First, the explicit conclusion:


In this regard his friend, Tony Blair, has a telling piece of advice. In 2005, after eight years in Downing Street, the then British prime minister reflected on his experience of implementing change. "Every time I've ever introduced a reform in government," he said, "I wish in retrospect I had gone further." Words for Mr Sarkozy, the architect of rupture-lite, to reflect on.

And then this paragraph struck me:


Reform of higher education was among the first, and most urgent, of Mr Sarkozy's reforms. Only one of France's 82 universities makes it into Shanghai University's top-50 ranking. Most research is done off campus, in separate state-sponsored bodies. Auditoriums are overcrowded, campuses drab and deserted at weekends. Some 46% of all first-year undergraduates drop out. The brightest students do their best to avoid universities altogether, and instead fight to get into one of France's excellent grandes écoles (exclusive institutions outside the main system).

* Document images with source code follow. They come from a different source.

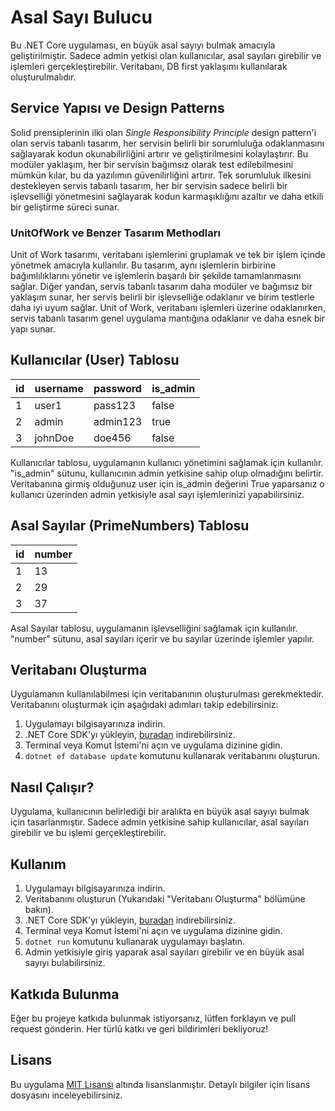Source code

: # Asal Sayı Bulucu

Bu .NET Core uygulaması, en büyük asal sayıyı bulmak amacıyla geliştirilmiştir. Sadece admin yetkisi olan kullanıcılar, asal sayıları girebilir ve işlemleri gerçekleştirebilir. Veritabanı, DB first yaklaşımı kullanılarak oluşturulmalıdır.

## Service Yapısı ve Design Patterns

Solid prensiplerinin ilki olan *Single Responsibility Principle* design pattern'i olan servis tabanlı tasarım, her servisin belirli bir sorumluluğa odaklanmasını sağlayarak kodun okunabilirliğini artırır ve geliştirilmesini kolaylaştırır. Bu modüler yaklaşım, her bir servisin bağımsız olarak test edilebilmesini mümkün kılar, bu da yazılımın güvenilirliğini artırır. Tek sorumluluk ilkesini destekleyen servis tabanlı tasarım, her bir servisin sadece belirli bir işlevselliği yönetmesini sağlayarak kodun karmaşıklığını azaltır ve daha etkili bir geliştirme süreci sunar.

### UnitOfWork ve Benzer Tasarım Methodları

Unit of Work tasarımı, veritabanı işlemlerini gruplamak ve tek bir işlem içinde yönetmek amacıyla kullanılır. Bu tasarım, aynı işlemlerin birbirine bağımlılıklarını yönetir ve işlemlerin başarılı bir şekilde tamamlanmasını sağlar. Diğer yandan, servis tabanlı tasarım daha modüler ve bağımsız bir yaklaşım sunar, her servis belirli bir işlevselliğe odaklanır ve birim testlerle daha iyi uyum sağlar. Unit of Work, veritabanı işlemleri üzerine odaklanırken, servis tabanlı tasarım genel uygulama mantığına odaklanır ve daha esnek bir yapı sunar.

## Kullanıcılar (User) Tablosu

| id | username | password | is_admin |
|----|----------|----------|----------|
| 1  | user1    | pass123  | false    |
| 2  | admin    | admin123 | true     |
| 3  | johnDoe  | doe456   | false    |

Kullanıcılar tablosu, uygulamanın kullanıcı yönetimini sağlamak için kullanılır. "is_admin" sütunu, kullanıcının admin yetkisine sahip olup olmadığını belirtir. Veritabanına girmiş olduğunuz user için is_admin değerini True yaparsanız o kullanıcı üzerinden admin yetkisiyle asal sayı işlemlerinizi yapabilirsiniz.

## Asal Sayılar (PrimeNumbers) Tablosu

| id | number |
|----|--------|
| 1  | 13     |
| 2  | 29     |
| 3  | 37     |

Asal Sayılar tablosu, uygulamanın işlevselliğini sağlamak için kullanılır. "number" sütunu, asal sayıları içerir ve bu sayılar üzerinde işlemler yapılır.

## Veritabanı Oluşturma

Uygulamanın kullanılabilmesi için veritabanının oluşturulması gerekmektedir. Veritabanını oluşturmak için aşağıdaki adımları takip edebilirsiniz:

1. Uygulamayı bilgisayarınıza indirin.
2. .NET Core SDK'yı yükleyin, [buradan](https://dotnet.microsoft.com/download) indirebilirsiniz.
3. Terminal veya Komut İstemi'ni açın ve uygulama dizinine gidin.
4. `dotnet ef database update` komutunu kullanarak veritabanını oluşturun.

## Nasıl Çalışır?

Uygulama, kullanıcının belirlediği bir aralıkta en büyük asal sayıyı bulmak için tasarlanmıştır. Sadece admin yetkisine sahip kullanıcılar, asal sayıları girebilir ve bu işlemi gerçekleştirebilir.

## Kullanım

1. Uygulamayı bilgisayarınıza indirin.
2. Veritabanını oluşturun (Yukarıdaki "Veritabanı Oluşturma" bölümüne bakın).
3. .NET Core SDK'yı yükleyin, [buradan](https://dotnet.microsoft.com/download) indirebilirsiniz.
4. Terminal veya Komut İstemi'ni açın ve uygulama dizinine gidin.
5. `dotnet run` komutunu kullanarak uygulamayı başlatın.
6. Admin yetkisiyle giriş yaparak asal sayıları girebilir ve en büyük asal sayıyı bulabilirsiniz.

## Katkıda Bulunma

Eğer bu projeye katkıda bulunmak istiyorsanız, lütfen forklayın ve pull request gönderin. Her türlü katkı ve geri bildirimleri bekliyoruz!

## Lisans

Bu uygulama [MIT Lisansı](LICENSE) altında lisanslanmıştır. Detaylı bilgiler için lisans dosyasını inceleyebilirsiniz.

Last summer Mr Sarkozy granted the universities autonomy from central state control. This has freed them to recruit the lecturers they want, at salaries they negotiate, and to set up private foundations--with tax breaks for donors--to complement public finance. The idea, says one government adviser, is to encourage a dozen of the most go-ahead universities, such as Toulouse l, to transform themselves into centres of excellence, even if the rest carry on churning out unemployable sociology graduates as before.

So the explicit goal of university reform for the Economist is to create a small layer of elite universities, while the rest of the students can go on being entitled to mediocrity and hopelessness.

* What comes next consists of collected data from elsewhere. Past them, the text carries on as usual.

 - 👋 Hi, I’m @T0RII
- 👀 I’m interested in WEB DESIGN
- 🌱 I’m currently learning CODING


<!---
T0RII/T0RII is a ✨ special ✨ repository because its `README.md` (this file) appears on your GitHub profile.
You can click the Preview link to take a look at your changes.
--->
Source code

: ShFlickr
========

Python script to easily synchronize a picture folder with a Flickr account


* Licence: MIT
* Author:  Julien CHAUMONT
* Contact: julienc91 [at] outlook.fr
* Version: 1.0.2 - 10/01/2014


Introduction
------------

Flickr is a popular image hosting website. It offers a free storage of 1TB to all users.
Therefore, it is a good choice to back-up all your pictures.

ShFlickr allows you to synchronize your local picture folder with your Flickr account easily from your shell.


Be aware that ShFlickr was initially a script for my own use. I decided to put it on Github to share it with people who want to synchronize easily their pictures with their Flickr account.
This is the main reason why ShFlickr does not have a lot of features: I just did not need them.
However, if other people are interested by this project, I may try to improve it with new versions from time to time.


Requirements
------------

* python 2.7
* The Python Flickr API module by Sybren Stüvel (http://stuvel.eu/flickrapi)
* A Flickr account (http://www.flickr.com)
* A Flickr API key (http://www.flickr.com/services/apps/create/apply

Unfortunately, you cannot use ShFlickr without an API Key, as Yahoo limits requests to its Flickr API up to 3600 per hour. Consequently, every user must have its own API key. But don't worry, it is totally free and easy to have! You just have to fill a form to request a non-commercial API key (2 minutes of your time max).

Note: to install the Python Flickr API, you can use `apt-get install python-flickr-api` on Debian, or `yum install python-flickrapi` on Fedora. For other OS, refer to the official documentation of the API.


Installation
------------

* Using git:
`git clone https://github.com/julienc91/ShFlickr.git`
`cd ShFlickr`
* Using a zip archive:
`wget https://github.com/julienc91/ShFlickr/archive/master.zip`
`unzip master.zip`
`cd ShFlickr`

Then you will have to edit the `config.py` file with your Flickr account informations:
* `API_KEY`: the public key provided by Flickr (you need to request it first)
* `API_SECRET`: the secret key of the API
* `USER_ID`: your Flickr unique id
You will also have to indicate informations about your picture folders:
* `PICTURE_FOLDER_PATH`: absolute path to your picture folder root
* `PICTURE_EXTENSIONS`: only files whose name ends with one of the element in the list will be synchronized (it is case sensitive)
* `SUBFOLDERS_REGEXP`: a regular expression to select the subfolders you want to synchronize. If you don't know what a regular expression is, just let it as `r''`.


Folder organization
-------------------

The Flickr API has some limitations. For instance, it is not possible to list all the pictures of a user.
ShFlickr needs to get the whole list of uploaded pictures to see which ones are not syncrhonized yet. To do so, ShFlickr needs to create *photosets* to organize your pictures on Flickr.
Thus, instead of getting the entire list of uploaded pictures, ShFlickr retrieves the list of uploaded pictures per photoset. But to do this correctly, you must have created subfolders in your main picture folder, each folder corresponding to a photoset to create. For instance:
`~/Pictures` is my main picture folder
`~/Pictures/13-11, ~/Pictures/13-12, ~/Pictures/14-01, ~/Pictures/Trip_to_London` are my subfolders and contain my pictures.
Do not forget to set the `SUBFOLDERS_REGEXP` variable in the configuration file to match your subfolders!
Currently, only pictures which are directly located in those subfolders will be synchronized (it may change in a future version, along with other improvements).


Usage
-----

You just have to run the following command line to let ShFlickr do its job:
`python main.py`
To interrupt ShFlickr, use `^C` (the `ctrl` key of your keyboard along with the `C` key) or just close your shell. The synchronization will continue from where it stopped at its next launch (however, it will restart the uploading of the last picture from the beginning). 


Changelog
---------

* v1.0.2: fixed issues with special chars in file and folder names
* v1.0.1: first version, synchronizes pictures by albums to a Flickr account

But, given that France already has the ("excellent", in the Economist's words) Grandes Ecoles to fill in that niche, I must admit I am a bit confused as to what the point is?

  • bring money rules into universities?
  • have the elite universities run by the private sector rather than the public sector?
  • ensure that the "unemployable sociology graduates" have only themselves to blame now for their fate, given that they could have made into the elite universities if they had bothered to?
  • kill the ethos of equality that says that all students have a right to university education?
  • ensure that only those with money can go into the better bits of the system?

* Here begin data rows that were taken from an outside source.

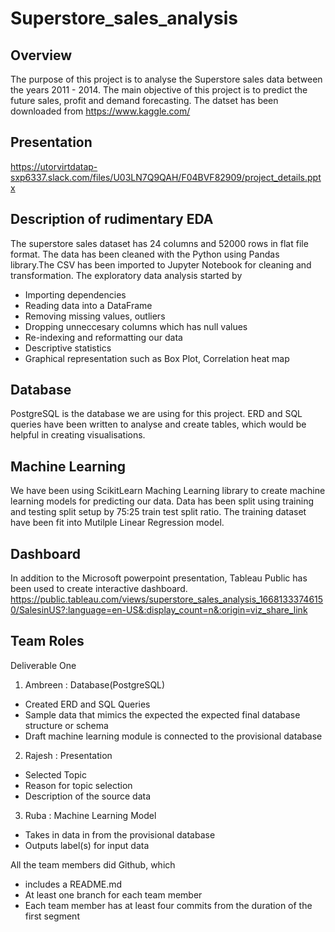 # Superstore_sales_analysis
## Overview
The purpose of this project is to analyse the Superstore sales data between the years 2011 - 2014. The main objective of this project is to predict the future sales, profit and demand forecasting. The datset has been downloaded from https://www.kaggle.com/ 

## Presentation
https://utorvirtdatap-sxp6337.slack.com/files/U03LN7Q9QAH/F04BVF82909/project_details.pptx

## Description of rudimentary EDA
The superstore sales dataset has 24 columns and 52000 rows in flat file format. The data has been cleaned with the Python using Pandas library.The CSV has been imported to Jupyter Notebook for cleaning and transformation. The exploratory data analysis started by
* Importing dependencies
* Reading data into a DataFrame
* Removing missing values, outliers
* Dropping unneccesary columns which has null values
* Re-indexing and reformatting our data
* Descriptive statistics
* Graphical representation such as Box Plot, Correlation heat map

## Database
PostgreSQL is the database we are using for this project. ERD and SQL queries have been written to analyse and create tables, which would be helpful in creating visualisations. 

## Machine Learning
We have been using ScikitLearn Maching Learning library to create machine learning models for predicting our data. Data has been split using training and testing split setup by 75:25 train test split ratio. The training dataset have been fit into Mutilple Linear Regression model.

## Dashboard
In addition to the Microsoft powerpoint presentation, Tableau Public has been used to create interactive dashboard. 
https://public.tableau.com/views/superstore_sales_analysis_16681333746150/SalesinUS?:language=en-US&:display_count=n&:origin=viz_share_link

## Team Roles
Deliverable One
1. Ambreen : Database(PostgreSQL)
* Created ERD and SQL Queries
* Sample data that mimics the expected the expected final database structure or schema
* Draft machine learning module is connected to the provisional database

2. Rajesh : Presentation
* Selected Topic
* Reason for topic selection
* Description of the source data

3. Ruba : Machine Learning Model 
* Takes in data in from the provisional database 
* Outputs label(s) for input data

All the team members did Github, which
* includes a README.md
* At least one branch for each team member
* Each team member has at least four commits from the duration of the first segment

In the long run, we're all dead. John Maynard Keynes
by Jerome a Paris (etg@eurotrib.com) on Thu May 8th, 2008 at 04:54:33 AM EST
[ Parent ]
So the explicit goal of university reform for the Economist is to create a small layer of elite universities, while the rest of the students can go on being entitled to mediocrity and hopelessness.
And I think that would be an absolute disaster and should be opposed tooth-and-nail.

When the capital development of a country becomes a by-product of the activities of a casino, the job is likely to be ill-done. — John M. Keynes
by Migeru (migeru at eurotrib dot com) on Thu May 8th, 2008 at 05:04:55 AM EST
[ Parent ]
But my point is that this layer actually already exists in France, with the Grandes Ecoles. I don't even understand what their purpose is. To have the selection by money instead of by merit?

In the long run, we're all dead. John Maynard Keynes
by Jerome a Paris (etg@eurotrib.com) on Thu May 8th, 2008 at 10:52:56 AM EST
[ Parent ]
Yes, as if money couldn't buy you a good ecole preparatoire already.

When the capital development of a country becomes a by-product of the activities of a casino, the job is likely to be ill-done. — John M. Keynes
by Migeru (migeru at eurotrib dot com) on Thu May 8th, 2008 at 11:01:36 AM EST
[ Parent ]
Actually, it doesn't, really. The factors for entering the grandes écoles are more akin to cultural capital. There are some écoles d'ingeénieur that select on money, but they are definitely second tier.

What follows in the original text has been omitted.